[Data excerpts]

BEGIN

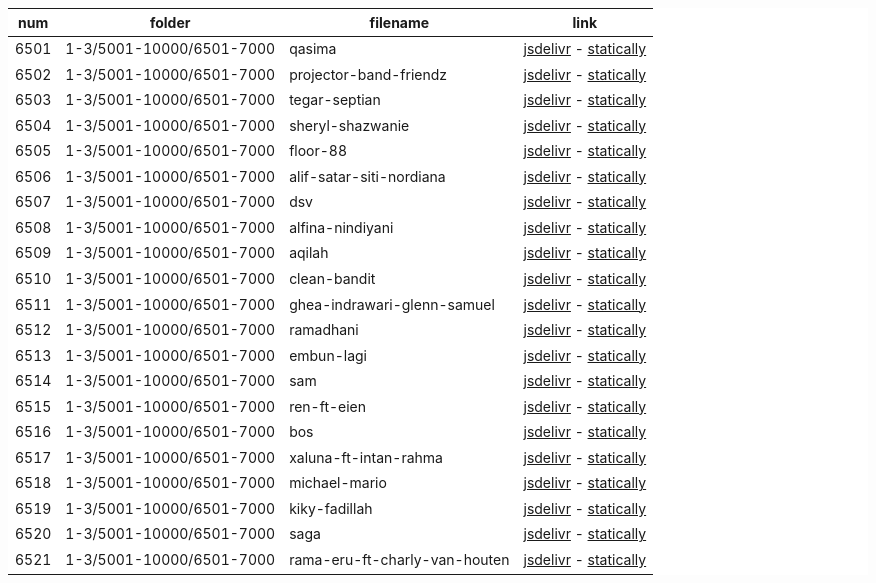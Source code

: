 |  num  | folder | filename | link |
|-------|--------|----------|------|
|6501|1-3/5001-10000/6501-7000|qasima|[jsdelivr](https://cdn.jsdelivr.net/gh/dbchord/png-old-a-1280x720_1-3/5001-10000/6501-7000/qasima.png) - [statically](https://cdn.statically.io/gh/dbchord/png-old-a-1280x720_1-3/img/5001-10000/6501-7000/qasima.png)|
|6502|1-3/5001-10000/6501-7000|projector-band-friendz|[jsdelivr](https://cdn.jsdelivr.net/gh/dbchord/png-old-a-1280x720_1-3/5001-10000/6501-7000/projector-band-friendz.png) - [statically](https://cdn.statically.io/gh/dbchord/png-old-a-1280x720_1-3/img/5001-10000/6501-7000/projector-band-friendz.png)|
|6503|1-3/5001-10000/6501-7000|tegar-septian|[jsdelivr](https://cdn.jsdelivr.net/gh/dbchord/png-old-a-1280x720_1-3/5001-10000/6501-7000/tegar-septian.png) - [statically](https://cdn.statically.io/gh/dbchord/png-old-a-1280x720_1-3/img/5001-10000/6501-7000/tegar-septian.png)|
|6504|1-3/5001-10000/6501-7000|sheryl-shazwanie|[jsdelivr](https://cdn.jsdelivr.net/gh/dbchord/png-old-a-1280x720_1-3/5001-10000/6501-7000/sheryl-shazwanie.png) - [statically](https://cdn.statically.io/gh/dbchord/png-old-a-1280x720_1-3/img/5001-10000/6501-7000/sheryl-shazwanie.png)|
|6505|1-3/5001-10000/6501-7000|floor-88|[jsdelivr](https://cdn.jsdelivr.net/gh/dbchord/png-old-a-1280x720_1-3/5001-10000/6501-7000/floor-88.png) - [statically](https://cdn.statically.io/gh/dbchord/png-old-a-1280x720_1-3/img/5001-10000/6501-7000/floor-88.png)|
|6506|1-3/5001-10000/6501-7000|alif-satar-siti-nordiana|[jsdelivr](https://cdn.jsdelivr.net/gh/dbchord/png-old-a-1280x720_1-3/5001-10000/6501-7000/alif-satar-siti-nordiana.png) - [statically](https://cdn.statically.io/gh/dbchord/png-old-a-1280x720_1-3/img/5001-10000/6501-7000/alif-satar-siti-nordiana.png)|
|6507|1-3/5001-10000/6501-7000|dsv|[jsdelivr](https://cdn.jsdelivr.net/gh/dbchord/png-old-a-1280x720_1-3/5001-10000/6501-7000/dsv.png) - [statically](https://cdn.statically.io/gh/dbchord/png-old-a-1280x720_1-3/img/5001-10000/6501-7000/dsv.png)|
|6508|1-3/5001-10000/6501-7000|alfina-nindiyani|[jsdelivr](https://cdn.jsdelivr.net/gh/dbchord/png-old-a-1280x720_1-3/5001-10000/6501-7000/alfina-nindiyani.png) - [statically](https://cdn.statically.io/gh/dbchord/png-old-a-1280x720_1-3/img/5001-10000/6501-7000/alfina-nindiyani.png)|
|6509|1-3/5001-10000/6501-7000|aqilah|[jsdelivr](https://cdn.jsdelivr.net/gh/dbchord/png-old-a-1280x720_1-3/5001-10000/6501-7000/aqilah.png) - [statically](https://cdn.statically.io/gh/dbchord/png-old-a-1280x720_1-3/img/5001-10000/6501-7000/aqilah.png)|
|6510|1-3/5001-10000/6501-7000|clean-bandit|[jsdelivr](https://cdn.jsdelivr.net/gh/dbchord/png-old-a-1280x720_1-3/5001-10000/6501-7000/clean-bandit.png) - [statically](https://cdn.statically.io/gh/dbchord/png-old-a-1280x720_1-3/img/5001-10000/6501-7000/clean-bandit.png)|
|6511|1-3/5001-10000/6501-7000|ghea-indrawari-glenn-samuel|[jsdelivr](https://cdn.jsdelivr.net/gh/dbchord/png-old-a-1280x720_1-3/5001-10000/6501-7000/ghea-indrawari-glenn-samuel.png) - [statically](https://cdn.statically.io/gh/dbchord/png-old-a-1280x720_1-3/img/5001-10000/6501-7000/ghea-indrawari-glenn-samuel.png)|
|6512|1-3/5001-10000/6501-7000|ramadhani|[jsdelivr](https://cdn.jsdelivr.net/gh/dbchord/png-old-a-1280x720_1-3/5001-10000/6501-7000/ramadhani.png) - [statically](https://cdn.statically.io/gh/dbchord/png-old-a-1280x720_1-3/img/5001-10000/6501-7000/ramadhani.png)|
|6513|1-3/5001-10000/6501-7000|embun-lagi|[jsdelivr](https://cdn.jsdelivr.net/gh/dbchord/png-old-a-1280x720_1-3/5001-10000/6501-7000/embun-lagi.png) - [statically](https://cdn.statically.io/gh/dbchord/png-old-a-1280x720_1-3/img/5001-10000/6501-7000/embun-lagi.png)|
|6514|1-3/5001-10000/6501-7000|sam|[jsdelivr](https://cdn.jsdelivr.net/gh/dbchord/png-old-a-1280x720_1-3/5001-10000/6501-7000/sam.png) - [statically](https://cdn.statically.io/gh/dbchord/png-old-a-1280x720_1-3/img/5001-10000/6501-7000/sam.png)|
|6515|1-3/5001-10000/6501-7000|ren-ft-eien|[jsdelivr](https://cdn.jsdelivr.net/gh/dbchord/png-old-a-1280x720_1-3/5001-10000/6501-7000/ren-ft-eien.png) - [statically](https://cdn.statically.io/gh/dbchord/png-old-a-1280x720_1-3/img/5001-10000/6501-7000/ren-ft-eien.png)|
|6516|1-3/5001-10000/6501-7000|bos|[jsdelivr](https://cdn.jsdelivr.net/gh/dbchord/png-old-a-1280x720_1-3/5001-10000/6501-7000/bos.png) - [statically](https://cdn.statically.io/gh/dbchord/png-old-a-1280x720_1-3/img/5001-10000/6501-7000/bos.png)|
|6517|1-3/5001-10000/6501-7000|xaluna-ft-intan-rahma|[jsdelivr](https://cdn.jsdelivr.net/gh/dbchord/png-old-a-1280x720_1-3/5001-10000/6501-7000/xaluna-ft-intan-rahma.png) - [statically](https://cdn.statically.io/gh/dbchord/png-old-a-1280x720_1-3/img/5001-10000/6501-7000/xaluna-ft-intan-rahma.png)|
|6518|1-3/5001-10000/6501-7000|michael-mario|[jsdelivr](https://cdn.jsdelivr.net/gh/dbchord/png-old-a-1280x720_1-3/5001-10000/6501-7000/michael-mario.png) - [statically](https://cdn.statically.io/gh/dbchord/png-old-a-1280x720_1-3/img/5001-10000/6501-7000/michael-mario.png)|
|6519|1-3/5001-10000/6501-7000|kiky-fadillah|[jsdelivr](https://cdn.jsdelivr.net/gh/dbchord/png-old-a-1280x720_1-3/5001-10000/6501-7000/kiky-fadillah.png) - [statically](https://cdn.statically.io/gh/dbchord/png-old-a-1280x720_1-3/img/5001-10000/6501-7000/kiky-fadillah.png)|
|6520|1-3/5001-10000/6501-7000|saga|[jsdelivr](https://cdn.jsdelivr.net/gh/dbchord/png-old-a-1280x720_1-3/5001-10000/6501-7000/saga.png) - [statically](https://cdn.statically.io/gh/dbchord/png-old-a-1280x720_1-3/img/5001-10000/6501-7000/saga.png)|
|6521|1-3/5001-10000/6501-7000|rama-eru-ft-charly-van-houten|[jsdelivr](https://cdn.jsdelivr.net/gh/dbchord/png-old-a-1280x720_1-3/5001-10000/6501-7000/rama-eru-ft-charly-van-houten.png) - [statically](https://cdn.statically.io/gh/dbchord/png-old-a-1280x720_1-3/img/5001-10000/6501-7000/rama-eru-ft-charly-van-houten.png)|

END

Your job is to copy each entry exactly as written; the pictures do not go in.

*Answer below:*
Source code

: |  num  | folder | filename | link |
|-------|--------|----------|------|
|6501|1-3/5001-10000/6501-7000|qasima|[jsdelivr](https://cdn.jsdelivr.net/gh/dbchord/png-old-a-1280x720_1-3/5001-10000/6501-7000/qasima.png) - [statically](https://cdn.statically.io/gh/dbchord/png-old-a-1280x720_1-3/img/5001-10000/6501-7000/qasima.png)|
|6502|1-3/5001-10000/6501-7000|projector-band-friendz|[jsdelivr](https://cdn.jsdelivr.net/gh/dbchord/png-old-a-1280x720_1-3/5001-10000/6501-7000/projector-band-friendz.png) - [statically](https://cdn.statically.io/gh/dbchord/png-old-a-1280x720_1-3/img/5001-10000/6501-7000/projector-band-friendz.png)|
|6503|1-3/5001-10000/6501-7000|tegar-septian|[jsdelivr](https://cdn.jsdelivr.net/gh/dbchord/png-old-a-1280x720_1-3/5001-10000/6501-7000/tegar-septian.png) - [statically](https://cdn.statically.io/gh/dbchord/png-old-a-1280x720_1-3/img/5001-10000/6501-7000/tegar-septian.png)|
|6504|1-3/5001-10000/6501-7000|sheryl-shazwanie|[jsdelivr](https://cdn.jsdelivr.net/gh/dbchord/png-old-a-1280x720_1-3/5001-10000/6501-7000/sheryl-shazwanie.png) - [statically](https://cdn.statically.io/gh/dbchord/png-old-a-1280x720_1-3/img/5001-10000/6501-7000/sheryl-shazwanie.png)|
|6505|1-3/5001-10000/6501-7000|floor-88|[jsdelivr](https://cdn.jsdelivr.net/gh/dbchord/png-old-a-1280x720_1-3/5001-10000/6501-7000/floor-88.png) - [statically](https://cdn.statically.io/gh/dbchord/png-old-a-1280x720_1-3/img/5001-10000/6501-7000/floor-88.png)|
|6506|1-3/5001-10000/6501-7000|alif-satar-siti-nordiana|[jsdelivr](https://cdn.jsdelivr.net/gh/dbchord/png-old-a-1280x720_1-3/5001-10000/6501-7000/alif-satar-siti-nordiana.png) - [statically](https://cdn.statically.io/gh/dbchord/png-old-a-1280x720_1-3/img/5001-10000/6501-7000/alif-satar-siti-nordiana.png)|
|6507|1-3/5001-10000/6501-7000|dsv|[jsdelivr](https://cdn.jsdelivr.net/gh/dbchord/png-old-a-1280x720_1-3/5001-10000/6501-7000/dsv.png) - [statically](https://cdn.statically.io/gh/dbchord/png-old-a-1280x720_1-3/img/5001-10000/6501-7000/dsv.png)|
|6508|1-3/5001-10000/6501-7000|alfina-nindiyani|[jsdelivr](https://cdn.jsdelivr.net/gh/dbchord/png-old-a-1280x720_1-3/5001-10000/6501-7000/alfina-nindiyani.png) - [statically](https://cdn.statically.io/gh/dbchord/png-old-a-1280x720_1-3/img/5001-10000/6501-7000/alfina-nindiyani.png)|
|6509|1-3/5001-10000/6501-7000|aqilah|[jsdelivr](https://cdn.jsdelivr.net/gh/dbchord/png-old-a-1280x720_1-3/5001-10000/6501-7000/aqilah.png) - [statically](https://cdn.statically.io/gh/dbchord/png-old-a-1280x720_1-3/img/5001-10000/6501-7000/aqilah.png)|
|6510|1-3/5001-10000/6501-7000|clean-bandit|[jsdelivr](https://cdn.jsdelivr.net/gh/dbchord/png-old-a-1280x720_1-3/5001-10000/6501-7000/clean-bandit.png) - [statically](https://cdn.statically.io/gh/dbchord/png-old-a-1280x720_1-3/img/5001-10000/6501-7000/clean-bandit.png)|
|6511|1-3/5001-10000/6501-7000|ghea-indrawari-glenn-samuel|[jsdelivr](https://cdn.jsdelivr.net/gh/dbchord/png-old-a-1280x720_1-3/5001-10000/6501-7000/ghea-indrawari-glenn-samuel.png) - [statically](https://cdn.statically.io/gh/dbchord/png-old-a-1280x720_1-3/img/5001-10000/6501-7000/ghea-indrawari-glenn-samuel.png)|
|6512|1-3/5001-10000/6501-7000|ramadhani|[jsdelivr](https://cdn.jsdelivr.net/gh/dbchord/png-old-a-1280x720_1-3/5001-10000/6501-7000/ramadhani.png) - [statically](https://cdn.statically.io/gh/dbchord/png-old-a-1280x720_1-3/img/5001-10000/6501-7000/ramadhani.png)|
|6513|1-3/5001-10000/6501-7000|embun-lagi|[jsdelivr](https://cdn.jsdelivr.net/gh/dbchord/png-old-a-1280x720_1-3/5001-10000/6501-7000/embun-lagi.png) - [statically](https://cdn.statically.io/gh/dbchord/png-old-a-1280x720_1-3/img/5001-10000/6501-7000/embun-lagi.png)|
|6514|1-3/5001-10000/6501-7000|sam|[jsdelivr](https://cdn.jsdelivr.net/gh/dbchord/png-old-a-1280x720_1-3/5001-10000/6501-7000/sam.png) - [statically](https://cdn.statically.io/gh/dbchord/png-old-a-1280x720_1-3/img/5001-10000/6501-7000/sam.png)|
|6515|1-3/5001-10000/6501-7000|ren-ft-eien|[jsdelivr](https://cdn.jsdelivr.net/gh/dbchord/png-old-a-1280x720_1-3/5001-10000/6501-7000/ren-ft-eien.png) - [statically](https://cdn.statically.io/gh/dbchord/png-old-a-1280x720_1-3/img/5001-10000/6501-7000/ren-ft-eien.png)|
|6516|1-3/5001-10000/6501-7000|bos|[jsdelivr](https://cdn.jsdelivr.net/gh/dbchord/png-old-a-1280x720_1-3/5001-10000/6501-7000/bos.png) - [statically](https://cdn.statically.io/gh/dbchord/png-old-a-1280x720_1-3/img/5001-10000/6501-7000/bos.png)|
|6517|1-3/5001-10000/6501-7000|xaluna-ft-intan-rahma|[jsdelivr](https://cdn.jsdelivr.net/gh/dbchord/png-old-a-1280x720_1-3/5001-10000/6501-7000/xaluna-ft-intan-rahma.png) - [statically](https://cdn.statically.io/gh/dbchord/png-old-a-1280x720_1-3/img/5001-10000/6501-7000/xaluna-ft-intan-rahma.png)|
|6518|1-3/5001-10000/6501-7000|michael-mario|[jsdelivr](https://cdn.jsdelivr.net/gh/dbchord/png-old-a-1280x720_1-3/5001-10000/6501-7000/michael-mario.png) - [statically](https://cdn.statically.io/gh/dbchord/png-old-a-1280x720_1-3/img/5001-10000/6501-7000/michael-mario.png)|
|6519|1-3/5001-10000/6501-7000|kiky-fadillah|[jsdelivr](https://cdn.jsdelivr.net/gh/dbchord/png-old-a-1280x720_1-3/5001-10000/6501-7000/kiky-fadillah.png) - [statically](https://cdn.statically.io/gh/dbchord/png-old-a-1280x720_1-3/img/5001-10000/6501-7000/kiky-fadillah.png)|
|6520|1-3/5001-10000/6501-7000|saga|[jsdelivr](https://cdn.jsdelivr.net/gh/dbchord/png-old-a-1280x720_1-3/5001-10000/6501-7000/saga.png) - [statically](https://cdn.statically.io/gh/dbchord/png-old-a-1280x720_1-3/img/5001-10000/6501-7000/saga.png)|
|6521|1-3/5001-10000/6501-7000|rama-eru-ft-charly-van-houten|[jsdelivr](https://cdn.jsdelivr.net/gh/dbchord/png-old-a-1280x720_1-3/5001-10000/6501-7000/rama-eru-ft-charly-van-houten.png) - [statically](https://cdn.statically.io/gh/dbchord/png-old-a-1280x720_1-3/img/5001-10000/6501-7000/rama-eru-ft-charly-van-houten.png)|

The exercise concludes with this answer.